2022 hasn't been a vintage year so farfor industrial giant General Electric (GE 8.48%). The stock is down 21% year to date, and there's real pressure on its full-year earnings outlook. In addition, all four of its businesses are being hurt by rising costs and supply chain pressures. And this is all coming in a year when the company is preparing to begin its breakup plan by spinning off GE Healthcare in early 2023.

So with all of this going on, is the stock worth avoiding, or is it worth buying on a dip based on valuation? Here's the lowdown. 

General Electric's headwinds

The stock's headwinds are twofold. First, there's the danger to its earnings outlook. Second, there's the risk that GE won't hit its medium-term targets, which could derail the stock in the future. 

I want to focus on the second point. Consider that GE plans to spin off GE Healthcare in early 2023 (while retaining a 19.9% stake) and then combine GE Power and GE Renewable Energy and spin them off into a combined company in early 2024. The remaining company will ostensibly be GE Aviation. 

A technician servicing an aircraft engine.

Image source: Getty Images.

With all three companies expected to hold investment-grade debt, investors have a reason for concern over the risk to the plan. For example, GE Healthcare was heavily hit by supply chain disruptions in the first quarter. Chief financial officer Carolina Dybeck Happe told investors that GE Healthcare's organic revenue growth of 2% in the quarter would have been closer to 9% as "COVID has delayed site readiness and some equipment installations, mainly due to customers' labor and construction material shortages."

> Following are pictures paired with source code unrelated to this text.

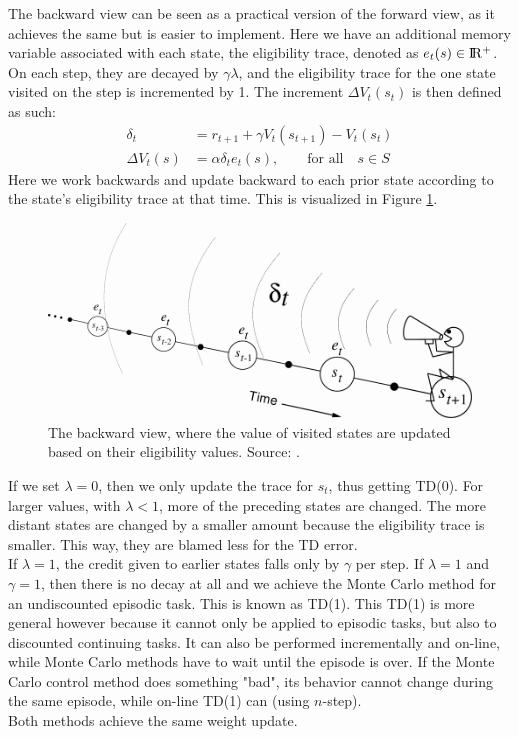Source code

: The backward view can be seen as a practical version of the forward view, as it achieves the same but is easier to implement.
Here we have an additional memory variable associated with each state, the eligibility trace, denoted as $e_t(s) \in \rm I\!R^+$. On each step, they are decayed by $\gamma \lambda$, and the eligibility trace for the one state visited on the step is incremented by 1. The increment $\Delta V_t(s_t)$ is then defined as such:
\begin{subequations}
\label{eq:backview}
\begin{align}
\delta_t &= r_{t+1} + \gamma V_t(s_{t+1}) - V_t(s_t) \label{eq:backview1} \\
\Delta V_t(s) &= \alpha \delta_t e_t(s), \qquad \text{for all} \quad s \in S \label{eq:backview2}
\end{align}
\end{subequations}
Here we work backwards and update backward to each prior state according to the state's eligibility trace at that time. This is visualized in Figure \ref{fig:TDBackwardView}.
\begin{figure}[htb]
\includegraphics[width=.9\linewidth]{images/TDBackwardView.png}
\caption[TD backward view]{The backward view, where the value of visited states are updated based on their eligibility values. Source: \cite{Sutton1998ReinforcementIntroduction}.}
\label{fig:TDBackwardView}
\end{figure}
If we set $\lambda = 0$, then we only update the trace for $s_t$, thus getting TD(0).
For larger values, with $\lambda < 1$, more of the preceding states are changed.
The more distant states are changed by a smaller amount because the eligibility trace is smaller.
This way, they are blamed less for the TD error.\\
If $\lambda = 1$, the credit given to earlier states falls only by $\gamma$ per step.
If $\lambda = 1$ and $\gamma = 1$, then there is no decay at all and we achieve the Monte Carlo method for an undiscounted episodic task.
This is known as TD(1).
This TD(1) is more general however because it cannot only be applied to episodic tasks, but also to discounted continuing tasks.
It can also be performed incrementally and on-line, while Monte Carlo methods have to wait until the episode is over.
If the Monte Carlo control method does something "bad", its behavior cannot change during the same episode, while on-line TD(1) can (using $n$-step).\\
Both methods achieve the same weight update.\\

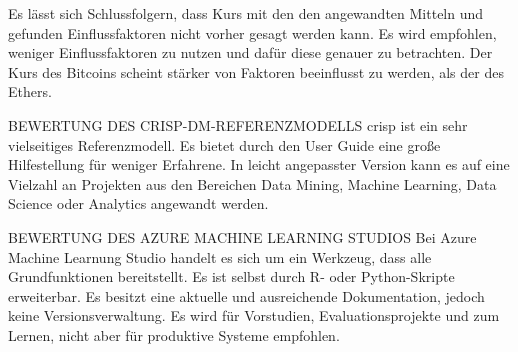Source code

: Es lässt sich Schlussfolgern, dass Kurs mit den den angewandten Mitteln und gefunden Einflussfaktoren nicht vorher gesagt werden kann. Es wird empfohlen, weniger Einflussfaktoren zu nutzen und dafür diese genauer zu betrachten. Der Kurs des Bitcoins scheint stärker von Faktoren beeinflusst zu werden, als der des Ethers.

{\normalsize BEWERTUNG DES CRISP-DM-REFERENZMODELLS} \newline
\gls{crisp} ist ein sehr vielseitiges Referenzmodell. Es bietet durch den User Guide eine große Hilfestellung für weniger Erfahrene. In leicht angepasster Version kann es auf eine Vielzahl an Projekten aus den Bereichen Data Mining, Machine Learning, Data Science oder Analytics angewandt werden.

{\normalsize BEWERTUNG DES AZURE MACHINE LEARNING STUDIOS} \newline
Bei Azure Machine Learnung Studio handelt es sich um ein Werkzeug, dass alle Grundfunktionen bereitstellt. Es ist selbst durch R- oder Python-Skripte erweiterbar. Es besitzt eine aktuelle und ausreichende Dokumentation, jedoch keine Versionsverwaltung. Es wird für Vorstudien, Evaluationsprojekte und zum Lernen, nicht aber für produktive Systeme empfohlen.
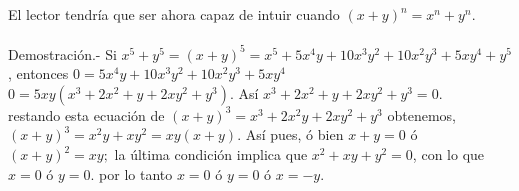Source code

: \begin{lema}
\begin{enumerate}[\bfseries a)]
El lector tendría que ser ahora capaz de intuir cuando $(x+y)^n=x^n+y^n$.\\\\
Demostración.- \; Si $x^5+y^5=(x+y)^5=x^5+5x^4y+10x^3y^2+10x^2y^3+5xy^4+y^5$, entonces $0=5x^4y+10x^3y^2+10x^2y^3+5xy^4$ $0=5xy(x^3+2x^2+y+2xy^2+y^3)$. Así $x^3+2x^2+y+2xy^2+y^3=0$.\\
restando esta ecuación de $(x+y)^3=x^3+2x^2y+2xy^2+y^3$ obtenemos, $(x+y)^3=x^2y+xy^2=xy(x+y)$. Así pues, ó bien $x+y=0$ ó $(x+y)^2=xy;$ la última condición implica que $x^2+xy+y^2=0$, con lo que $x=0$ ó $y=0$. por lo tanto $x=0$ ó $y=0$ ó $x=-y$.\\\\
\end{enumerate}
\end{lema}

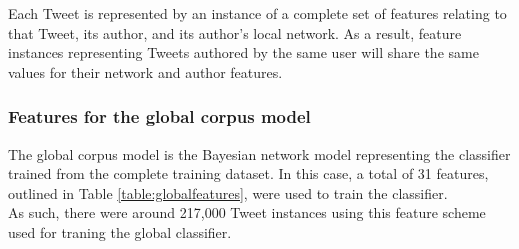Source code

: Each Tweet is represented by an instance of a complete set of features relating to that Tweet, its author, and its author's local network. As a result, feature instances representing Tweets authored by the same user will share the same values for their network and author features.


\subsubsection{Features for the global corpus model}
The global corpus model is the Bayesian network model representing the classifier trained from the complete training dataset. In this case, a total of 31 features, outlined in Table \ref{table:globalfeatures}, were used to train the classifier.\\
As such, there were around 217,000 Tweet instances using this feature scheme used for traning the global classifier.

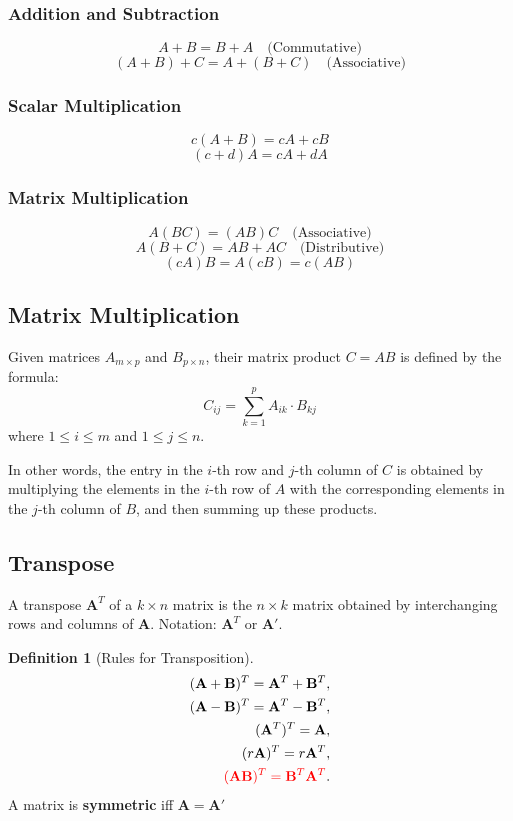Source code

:\documentclass[11pt,a4paper]{book}
\newcommand{\red}[1]{\textcolor{red}{#1}}
\theoremstyle{definition}\newtheorem{definition}{Definition}
\theoremstyle{definition}\newtheorem{fact}{Fact}
\theoremstyle{definition}\newtheorem{remark}{Remark}
\theoremstyle{definition}\newtheorem{ex}{Ex.}
\theoremstyle{definition}\newtheorem{project}{Project}
\theoremstyle{definition}\newtheorem{problem}{Problem}
\theoremstyle{definition}\newtheorem{example}{Example}
\newenvironment{fdefinition}
{\begin{mdframed}\begin{definition}}
		{\end{definition}\end{mdframed}}
\numberwithin{theorem}{section}
\numberwithin{corollary}{chapter}
\numberwithin{assumption}{chapter}
\numberwithin{definition}{chapter}
\numberwithin{prop}{chapter}
\numberwithin{notation}{chapter}
\numberwithin{problem}{chapter}
\numberwithin{example}{chapter}
\numberwithin{fact}{chapter}
\numberwithin{ex}{chapter}
\def\A{\mathbf A}
\def\B{\mathbf B}
\begin{document}
\begin{appendices}
	\subsubsection*{Addition and Subtraction}
	\[
	A + B = B + A \quad \text{(Commutative)}
	\]
	\[
	(A + B) + C = A + (B + C) \quad \text{(Associative)}
	\]
	
	\subsubsection*{Scalar Multiplication}
	\[
	c(A + B) = cA + cB
	\]
	\[
	(c + d)A = cA + dA
	\]
	
	\subsubsection*{Matrix Multiplication}
	\[
	A(BC) = (AB)C \quad \text{(Associative)}
	\]
	\[
	A(B + C) = AB + AC \quad \text{(Distributive)}
	\]
	\[
	(cA)B = A(cB) = c(AB)
	\]
	\subsection*{Matrix Multiplication}
	
	Given matrices \( A_{m \times p} \) and \( B_{p \times n} \), their matrix product \( C = AB \) is defined by the formula:
	\[
	C_{ij} = \sum_{k=1}^{p} A_{ik} \cdot B_{kj}
	\]
	where \( 1 \leq i \leq m \) and \( 1 \leq j \leq n \).
	
	In other words, the entry in the \( i \)-th row and \( j \)-th column of \( C \) is obtained by multiplying the elements in the \( i \)-th row of \( A \) with the corresponding elements in the \( j \)-th column of \( B \), and then summing up these products.
	
	\subsection*{Transpose}
	A transpose $\A^T$ of a $k \times n$ matrix is the $n\times k$ matrix obtained by interchanging rows and columns of $\A$. Notation: $\A^T$ or $\A'$.
	
	\begin{fdefinition}[Rules for Transposition]
		\begin{align*}
			(\A+\B)^T = \A^T + \B^T,    \\
			(\A-\B)^T = \A^T - \B^T,    \\
			(\A^T)^T = \A,              \\
			(r\A)^T = r\A^T,            \\
			\red{(\A\B)^T = \B^T \A^T}. 
		\end{align*}
		A matrix is \textbf{symmetric} iff $\A = \A'$
	\end{fdefinition}
	

\end{appendices}
\end{document}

If GE Healthcare misses its earnings expectations, then the spinoff might not get the price that management hopes, and the 19.9% stake retained by GE will not be worth as much as many expect. That could turn into a problem if GE needs to sell down the stake to raise cash and ensure the power and renewable energy businesses can be spun off with an acceptable level of debt. 

GE Renewable Energy and GE Power

It gets worse. On the earnings call, Dybeck Happe lowered the market's expectations for the renewable energy business, saying, "... due to lower volumes in Onshore Wind North America and the additional inflation we've seen, we expect renewables to be below the outlook range." Given that the previous outlook range calls for GE Renewable Energy to lose $500 million to $700 million in 2022 and only be "approaching breakeven" in 2023, it suggests the segment could be loss-making in 2023. GE Power is doing relatively well, but its guidance only calls for $1 billion to $2 billion in profit in 2023.

A wind turbine.

Image source: Getty Images.

As such, the new power/renewable energy company is unlikely to carry a lot of debt when it's spun off in 2024. The reason is that investment-grade debt is usually calculated as a multiple of earnings, and the power/renewable energy business won't have much in the way of earnings in 2023. The end result could be the remaining GE (largely aviation) being saddled with a large amount of debt. 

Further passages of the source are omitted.